During this week and the next, Hong Kong's theater lovers can expect to see "some of the most daring attempts at reimagining Shakespeare while retaining the spirit of the original", says Tang Shu-wing. The artistic director of the inaugural Hong Kong International Shakespeare Festival - a joint venture between the eponymous Tang Shu-wing Theatre Studio and the West Kowloon Cultural District - has reason to be proud of curating a lineup that's as diverse as it can get but united in terms of the sheer chutzpah on display.
Macbettu, for instance, is an all-male rendition of Shakespeare's Macbeth. It's a rather unconventional casting decision, considering the play has a strong female character at its center - the ruthless and manipulative Lady Macbeth, whose wily moves are crucial to the plot. Italian director Alessandro Serra has cast "a man 1.93 meters tall and with a thick beard" as Shakespeare's most irrepressible female lead. "She is taller and stronger than the male characters, being an emblem of generative force and female power," says the director.
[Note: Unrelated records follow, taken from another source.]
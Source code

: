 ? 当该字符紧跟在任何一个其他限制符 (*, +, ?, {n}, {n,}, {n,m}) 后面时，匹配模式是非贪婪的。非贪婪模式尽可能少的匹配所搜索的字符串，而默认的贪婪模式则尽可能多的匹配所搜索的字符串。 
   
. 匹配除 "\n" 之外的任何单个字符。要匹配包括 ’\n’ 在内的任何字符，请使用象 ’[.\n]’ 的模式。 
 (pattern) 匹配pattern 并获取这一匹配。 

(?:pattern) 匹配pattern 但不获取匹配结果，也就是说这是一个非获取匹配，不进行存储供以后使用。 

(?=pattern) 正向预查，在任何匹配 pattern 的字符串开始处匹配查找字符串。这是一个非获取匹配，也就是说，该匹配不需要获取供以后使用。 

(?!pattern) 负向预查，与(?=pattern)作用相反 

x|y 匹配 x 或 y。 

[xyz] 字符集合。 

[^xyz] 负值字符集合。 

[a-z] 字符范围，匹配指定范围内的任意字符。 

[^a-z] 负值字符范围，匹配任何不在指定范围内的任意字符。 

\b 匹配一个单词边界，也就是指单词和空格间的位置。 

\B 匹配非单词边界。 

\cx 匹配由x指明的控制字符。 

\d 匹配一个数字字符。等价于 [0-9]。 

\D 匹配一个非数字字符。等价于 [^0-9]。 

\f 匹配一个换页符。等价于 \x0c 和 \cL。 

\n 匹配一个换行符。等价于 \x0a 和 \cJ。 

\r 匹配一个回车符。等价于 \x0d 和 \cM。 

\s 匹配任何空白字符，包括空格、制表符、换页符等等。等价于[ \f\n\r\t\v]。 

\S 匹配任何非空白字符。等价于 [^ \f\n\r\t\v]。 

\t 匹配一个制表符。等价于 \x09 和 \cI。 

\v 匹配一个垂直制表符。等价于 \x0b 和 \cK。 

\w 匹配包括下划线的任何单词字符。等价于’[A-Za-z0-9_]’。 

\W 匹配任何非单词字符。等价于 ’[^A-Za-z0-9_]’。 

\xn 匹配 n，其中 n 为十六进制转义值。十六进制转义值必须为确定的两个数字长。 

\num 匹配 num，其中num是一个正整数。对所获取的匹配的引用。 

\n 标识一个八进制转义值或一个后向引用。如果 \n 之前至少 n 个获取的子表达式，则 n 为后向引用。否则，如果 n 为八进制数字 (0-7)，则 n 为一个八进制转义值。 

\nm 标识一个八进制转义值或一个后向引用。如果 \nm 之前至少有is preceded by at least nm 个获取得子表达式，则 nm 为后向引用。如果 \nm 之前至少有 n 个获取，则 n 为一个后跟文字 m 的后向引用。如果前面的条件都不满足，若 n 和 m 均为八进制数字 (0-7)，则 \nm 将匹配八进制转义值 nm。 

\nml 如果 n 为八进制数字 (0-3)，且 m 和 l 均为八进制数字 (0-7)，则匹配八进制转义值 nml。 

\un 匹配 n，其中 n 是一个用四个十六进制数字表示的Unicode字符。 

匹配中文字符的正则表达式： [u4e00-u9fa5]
The play's original Scottish-moors setting has been moved to Barbagia, "a wonderful and at the same time archaic and violent land in Sardinia, where it is not difficult to come across certain archetypes present in Shakespeare's work". The struggle for political one-upmanship is depicted in the form of well-built, muscular men, with shaven heads, fighting between themselves like a pack of dogs, on a dust-laden stage with totemic stone sculptures - a throwback to primitive hunter-gatherer societies.